Fifty endangered Blanding's turtles turned up in Lake County wetlands over four days in late June, captured in sardine-baited traps by a team of more than 20 veterinarians and biologists wading through coastal marshes in the county's eastern wetland corridors.
The annual "Blanding's Bowl," held Monday, June 22, through Thursday, June 25, is part friendly competition, part urgent science. Teams from multiple institutions, including the Lake County and Cook County forest preserves, split up across more than 100 trap sites to locate, examine, and release the state-endangered reptiles. One biologist told the Chicago Tribune that tinned fish coated in sriracha makes the best bait.
"For an endangered turtle, that's pretty remarkable," said Gary Glowacki, manager of conservation ecology at the Lake County Forest Preserves District, of the 50-turtle count.
Fewer than 500 Blanding's turtles remain in Illinois. Lake County holds the state's largest "assurance population," the group scientists consider most likely to survive the next 50 to 100 years. The primary population lives in the Chiwaukee Illinois Beach Lake Plain, a coastal area near Lake Michigan that the Lake County Forest Preserves has monitored since 2004.
The effort has grown fast. Matt Allender, director of conservation medicine and science at Brookfield Zoo and a clinical associate professor at the University of Illinois, started the annual health assessments in 2015 with a tackle box and one part-time vet student. This year, the operation drew scientists from across the region. Participants wore turtle earrings and custom T-shirts, and the Bowl's elaborate point system requires selfies with the turtles.

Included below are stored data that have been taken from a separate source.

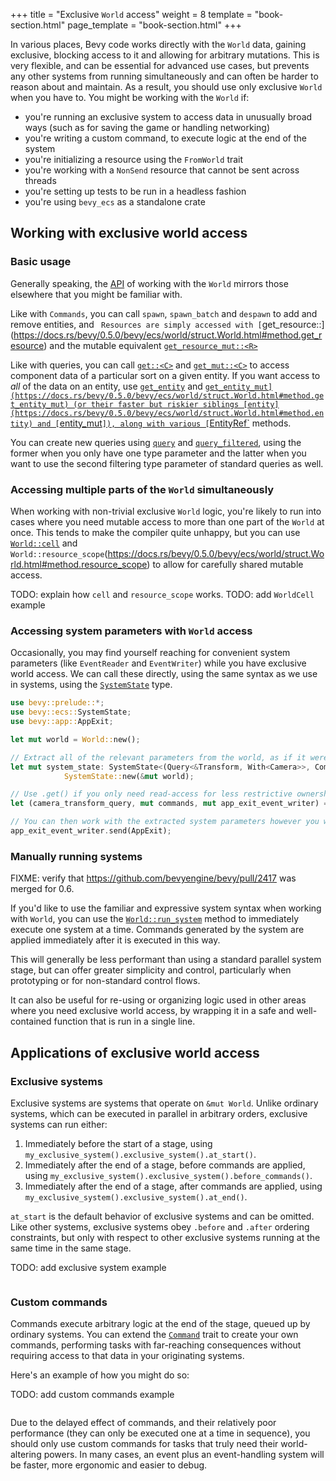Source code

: +++
title = "Exclusive `World` access"
weight = 8
template = "book-section.html"
page_template = "book-section.html"
+++

In various places, Bevy code works directly with the `World` data, gaining exclusive, blocking access to it and allowing for arbitrary mutations.
This is very flexible, and can be essential for advanced use cases, but prevents any other systems from running simultaneously and can often be harder to reason about and maintain.
As a result, you should use only exclusive `World` when you have to.
You might be working with the `World` if:

- you're running an exclusive system to access data in unusually broad ways (such as for saving the game or handling networking)
- you're writing a custom command, to execute logic at the end of the system
- you're initializing a resource using the `FromWorld` trait
- you're working with a `NonSend` resource that cannot be sent across threads
- you're setting up tests to be run in a headless fashion
- you're using `bevy_ecs` as a standalone crate

## Working with exclusive world access

### Basic usage

Generally speaking, the [API](https://docs.rs/bevy/0.5.0/bevy/ecs/world/struct.World.html) of working with the `World` mirrors those elsewhere that you might be familiar with.

Like with `Commands`, you can call `spawn`, `spawn_batch` and `despawn` to add and remove entities, and `
Resources are simply accessed with [`get_resource::<R>](https://docs.rs/bevy/0.5.0/bevy/ecs/world/struct.World.html#method.get_resource) and the mutable equivalent [`get_resource_mut::<R>`](https://docs.rs/bevy/0.5.0/bevy/ecs/world/struct.World.html#method.get_resource)

Like with queries, you can call [`get::<C>`](https://docs.rs/bevy/0.5.0/bevy/ecs/world/struct.World.html#method.get) and [`get_mut::<C>`](https://docs.rs/bevy/0.5.0/bevy/ecs/world/struct.World.html#method.get_mut) to access component data of a particular sort on a given entity. 
If you want access to *all* of the data on an entity, use [`get_entity`](https://docs.rs/bevy/0.5.0/bevy/ecs/world/struct.World.html#method.get_entity) and [`get_entity_mut](https://docs.rs/bevy/0.5.0/bevy/ecs/world/struct.World.html#method.get_entity_mut) (or their faster but riskier siblings [entity](https://docs.rs/bevy/0.5.0/bevy/ecs/world/struct.World.html#method.entity) and [`entity_mut`]), along with various [`EntityRef`](https://docs.rs/bevy/0.5.0/bevy/ecs/world/struct.EntityRef.html) methods.

You can create new queries using [`query`](https://docs.rs/bevy/0.5.0/bevy/ecs/world/struct.World.html#method.query) and [`query_filtered`](https://docs.rs/bevy/0.5.0/bevy/ecs/world/struct.World.html#method.query_filtered), using the former when you only have one type parameter and the latter when you want to use the second filtering type parameter of standard queries as well.

### Accessing multiple parts of the `World` simultaneously

When working with non-trivial exclusive `World` logic, you're likely to run into cases where you need mutable access to more than one part of the `World` at once.
This tends to make the compiler quite unhappy, but you can use [`World::cell`](https://docs.rs/bevy/0.5.0/bevy/ecs/world/struct.World.html#method.bundles) and `World::resource_scope`(https://docs.rs/bevy/0.5.0/bevy/ecs/world/struct.World.html#method.resource_scope) to allow for carefully shared mutable access.

TODO: explain how `cell` and `resource_scope` works.
TODO: add `WorldCell` example

### Accessing system parameters with `World` access

Occasionally, you may find yourself reaching for convenient system parameters (like `EventReader` and `EventWriter`) while you have exclusive world access.
We can call these directly, using the same syntax as we use in systems, using the [`SystemState`](https://docs.rs/bevy/latest/bevy/ecs/system/struct.SystemState) type.

```rust
use bevy::prelude::*;
use bevy::ecs::SystemState;
use bevy::app::AppExit;

let mut world = World::new();

// Extract all of the relevant parameters from the world, as if it were a system
let mut system_state: SystemState<(Query<&Transform, With<Camera>>, Commands, EventWriter<AppExit>>)> =
            SystemState::new(&mut world);

// Use .get() if you only need read-access for less restrictive ownership constraints
let (camera_transform_query, mut commands, mut app_exit_event_writer) = system_state.get_mut(&world);

// You can then work with the extracted system parameters however you wish
app_exit_event_writer.send(AppExit);
```

### Manually running systems

FIXME: verify that https://github.com/bevyengine/bevy/pull/2417 was merged for 0.6.

If you'd like to use the familiar and expressive system syntax when working with `World`, you can use the [`World::run_system`](https://docs.rs/bevy/0.5.0/bevy/ecs/world/struct.World.html#method.run_system) method to immediately execute one system at a time.
Commands generated by the system are applied immediately after it is executed in this way.

This will generally be less performant than using a standard parallel system stage,
but can offer greater simplicity and control, particularly when prototyping or for non-standard control flows.

It can also be useful for re-using or organizing logic used in other areas where you need exclusive world access, by wrapping it in a safe and well-contained function that is run in a single line.

## Applications of exclusive world access

### Exclusive systems

Exclusive systems are systems that operate on `&mut World`.
Unlike ordinary systems, which can be executed in parallel in arbitrary orders, exclusive systems can run either:

1. Immediately before the start of a stage, using `my_exclusive_system().exclusive_system().at_start()`.
2. Immediately after the end of a stage, before commands are applied, using `my_exclusive_system().exclusive_system().before_commands()`.
3. Immediately after the end of a stage, after commands are applied, using `my_exclusive_system().exclusive_system().at_end()`.

`at_start` is the default behavior of exclusive systems and can be omitted.
Like other systems, exclusive systems obey `.before` and `.after` ordering constraints, but only with respect to other exclusive systems running at the same time in the same stage.

TODO: add exclusive system example
```rust

```

### Custom commands

Commands execute arbitrary logic at the end of the stage, queued up by ordinary systems.
You can extend the [`Command`](https://docs.rs/bevy/0.5.0/bevy/ecs/system/trait.Command.html) trait to create your own commands, performing tasks with far-reaching consequences without requiring access to that data in your originating systems.

Here's an example of how you might do so:

TODO: add custom commands example
```rust

```

Due to the delayed effect of commands, and their relatively poor performance (they can only be executed one at a time in sequence), you should only use custom commands for tasks that truly need their world-altering powers.
In many cases, an event plus an event-handling system will be faster, more ergonomic and easier to debug.
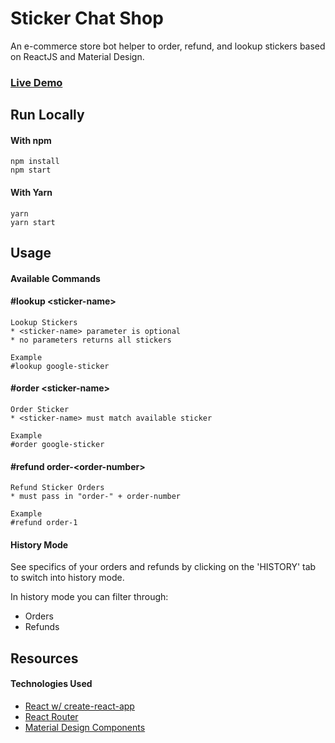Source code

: # Sticker Chat Shop

An e-commerce store bot helper to order, refund, and lookup stickers based on ReactJS and Material Design.

### [Live Demo](https://philgetz.github.io/sticker-chat-shop/)

## Run Locally

#### With npm

```
npm install
npm start
```

#### With Yarn

```
yarn
yarn start
```

## Usage

#### Available Commands

#### #lookup \<sticker-name>

```
Lookup Stickers
* <sticker-name> parameter is optional
* no parameters returns all stickers

Example
#lookup google-sticker
```

#### #order \<sticker-name>

```
Order Sticker
* <sticker-name> must match available sticker

Example
#order google-sticker
```

#### #refund order-\<order-number>

```
Refund Sticker Orders
* must pass in "order-" + order-number

Example
#refund order-1
```

#### History Mode

See specifics of your orders and refunds by clicking on the 'HISTORY' tab to switch into history mode.

In history mode you can filter through:

* Orders
* Refunds


## Resources

#### Technologies Used

* [React w/ create-react-app](https://github.com/facebook/create-react-app)
* [React Router](https://github.com/ReactTraining/react-router)
* [Material Design Components](https://github.com/jamesmfriedman/rmwc)
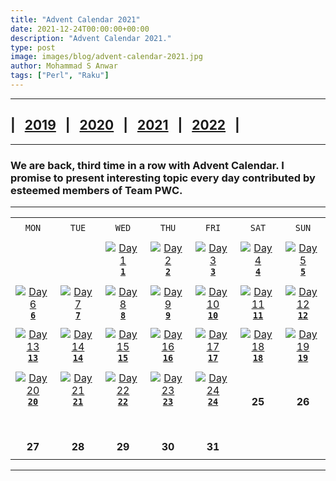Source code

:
 ```yaml
---
title: "Advent Calendar 2021"
date: 2021-12-24T00:00:00+00:00
description: "Advent Calendar 2021."
type: post
image: images/blog/advent-calendar-2021.jpg
author: Mohammad S Anwar
tags: ["Perl", "Raku"]
---
```

***

## | &nbsp; [**2019**](/blog/advent-calendar-2019) &nbsp; | &nbsp; [**2020**](/blog/advent-calendar-2020) &nbsp; | &nbsp; [**2021**]() &nbsp; | &nbsp; [**2022**](/blog/advent-calendar-2022) &nbsp; |


***

### We are back, third time in a row with **Advent Calendar**. I promise to present interesting topic every day contributed by esteemed members of **Team PWC**.

***

| | | | | | | |
| :---: | :---: | :---: | :---: | :---: | :---: | :---: |
| | | | | | | |
| `MON`<br> |  `TUE`<br> | `WED`<br> |  `THU`<br>| `FRI`<br>|  `SAT`<br> |  `SUN`<br> |
| | | | | | | |
| <br><br><br>             | <br><br><br> |   [![Day 1](/images/blog/2021-12-01-thumbnail.jpg "Palindrome Number by Abigail")](/blog/advent-calendar-2021-12-01)<br>[**`1`**](/blog/advent-calendar-2021-12-01)          | [![Day 2](/images/blog/2021-12-02-thumbnail.jpg "Edit Distance by Dave Jacoby")](/blog/advent-calendar-2021-12-02)<br>[**`2`**](/blog/advent-calendar-2021-12-02)  | [![Day 3](/images/blog/2021-12-03-thumbnail.jpg "Caesar Cipher by Arne Sommer")](/blog/advent-calendar-2021-12-03)<br>[**`3`**](/blog/advent-calendar-2021-12-03)      | [![Day 4](/images/blog/2021-12-04-thumbnail.jpg "Triangle Sum by Flavio Poletti")](/blog/advent-calendar-2021-12-04)<br>[**`4`**](/blog/advent-calendar-2021-12-04)      | [![Day 5](/images/blog/2021-12-05-thumbnail.jpg "Pack a Spiral by Simon Green")](/blog/advent-calendar-2021-12-05)<br>[**`5`**](/blog/advent-calendar-2021-12-05)      |
| | | | | | | |
| [![Day 6](/images/blog/2021-12-06-thumbnail.jpg "Hash-counting String by Aaron Smith")](/blog/advent-calendar-2021-12-06)<br>[**`6`**](/blog/advent-calendar-2021-12-06)<br>       | [![Day 7](/images/blog/2021-12-07-thumbnail.jpg "Self-descriptive Numbers by James Smith")](/blog/advent-calendar-2021-12-07)<br>[**`7`**](/blog/advent-calendar-2021-12-07)        | [![Day 8](/images/blog/2021-12-08-thumbnail.jpg "Canonical Path by Colin Crain")](/blog/advent-calendar-2021-12-08)<br>[**`8`**](/blog/advent-calendar-2021-12-08)      | [![Day 9](/images/blog/2021-12-09-thumbnail.jpg "Next Palindrome Number by Laurent Rosenfeld")](/blog/advent-calendar-2021-12-09)<br>[**`9`**](/blog/advent-calendar-2021-12-09)   | [![Day 10](/images/blog/2021-12-10-thumbnail.jpg "Clock Angle by Roger Bell_West")](/blog/advent-calendar-2021-12-10)<br>[**`10`**](/blog/advent-calendar-2021-12-10)  |  [![Day 11](/images/blog/2021-12-11-thumbnail.jpg "Average of Stream by Adam Russell")](/blog/advent-calendar-2021-12-11)<br>[**`11`**](/blog/advent-calendar-2021-12-11)         | [![Day 12](/images/blog/2021-12-12-thumbnail.jpg "Square Points by Cheok-Yin Fung")](/blog/advent-calendar-2021-12-12)<br>[**`12`**](/blog/advent-calendar-2021-12-12)      |
| | | | | | | |
| [![Day 13](/images/blog/2021-12-13-thumbnail.jpg "Pythagorean Triples by W. Luis Mochan")](/blog/advent-calendar-2021-12-13)<br>[**`13`**](/blog/advent-calendar-2021-12-13)<br>   | [![Day 14](/images/blog/2021-12-14-thumbnail.jpg "Minesweeper Game by Luca Ferrari")](/blog/advent-calendar-2021-12-14)<br>[**`14`**](/blog/advent-calendar-2021-12-14)  | [![Day 15](/images/blog/2021-12-15-thumbnail.jpg "Spiral Matrix by Lubos Kolouch")](/blog/advent-calendar-2021-12-15)<br>[**`15`**](/blog/advent-calendar-2021-12-15)    | [![Day 16](/images/blog/2021-12-16-thumbnail.jpg "Bell Numbers by Jaldhar H. Vyas")](/blog/advent-calendar-2021-12-16)<br>[**`16`**](/blog/advent-calendar-2021-12-16)  |  [![Day 17](/images/blog/2021-12-17-thumbnail.jpg "Magical Matrix by Walt Mankowski")](/blog/advent-calendar-2021-12-17)<br>[**`17`**](/blog/advent-calendar-2021-12-17) | [![Day 18](/images/blog/2021-12-18-thumbnail.jpg "Isomorphic Strings by Andrew Shitov")](/blog/advent-calendar-2021-12-18)<br>[**`18`**](/blog/advent-calendar-2021-12-18)  | [![Day 19](/images/blog/2021-12-19-thumbnail.jpg "Triplet Sum by Jorg Sommrey")](/blog/advent-calendar-2021-12-19)<br>[**`19`**](/blog/advent-calendar-2021-12-19) |
| | | | | | | |
| [![Day 20](/images/blog/2021-12-20-thumbnail.jpg "Workdays by Steven Wilson")](/blog/advent-calendar-2021-12-20)<br>[**`20`**](/blog/advent-calendar-2021-12-20)<br>   | [![Day 21](/images/blog/2021-12-21-thumbnail.jpg "Product SubArray by E. Choroba")](/blog/advent-calendar-2021-12-21)<br>[**`21`**](/blog/advent-calendar-2021-12-21)<br>   | [![Day 22](/images/blog/2021-12-22-thumbnail.jpg "Word Search by Javier Luque")](/blog/advent-calendar-2021-12-22)<br>[**`22`**](/blog/advent-calendar-2021-12-22)<br>  | [![Day 23](/images/blog/2021-12-23-thumbnail.jpg "Transpose CSV File by Ryan Thompson")](/blog/advent-calendar-2021-12-23)<br>[**`23`**](/blog/advent-calendar-2021-12-23)<br>   | [![Day 24](/images/blog/2021-12-24-thumbnail.jpg "Swap Odd/Even bits by Mohammad S Anwar")](/blog/advent-calendar-2021-12-24)<br>[**`24`**](/blog/advent-calendar-2021-12-24)<br>  | <br><br>**25**<br>                   | <br><br>**26**<br>                 |
| | | | | | | |
| <br><br>**27**<br>       | <br><br>**28**<br>             | <br><br>**29**<br>             | <br><br>**30**<br>                   | <br><br>**31**<br>                   |                    |                    |
| | | | | | | |

***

Among the finds: a 9-year-old juvenile nicknamed "Shrek" that weighed just 117 grams, lighter than a cup of flour, bearing scars from old predation attempts.
Why the work matters
When Glowacki began studying the Lake County population more than a decade ago, the turtles faced a 95% chance of disappearing from the area within 50 years. The population has since stabilized and is growing, thanks in part to a head-start program that has released more than 1,300 young turtles since 2010, according to the Lake County Forest Preserves.
But a rare fungal disease, Emydomyces testavorans, discovered in three wild Blanding's turtles in the county, forced a pause on releases at some sites. A treatment developed by Allender's Wildlife Epidemiology Lab and Brookfield Zoo has a 30% to 40% success rate. Glowacki said the district is "starting to see the light at the end of the tunnel" and plans to resume releasing young turtles in 2027.
The species faces long odds even without disease. Blanding's turtles can live 70 to 80 years but don't breed until age 10 to 14. Raccoons raid most nests within 24 hours. Only about one egg in every 100 to 200 laid produces a turtle that reaches adulthood, Allender told the Tribune.
Illinois has lost roughly 90% of its wetlands to development, according to the Illinois Department of Natural Resources, and the Blanding's turtle now occupies just 22% of its historic range in the state.
Health assessment results from the June event won't be available for several months.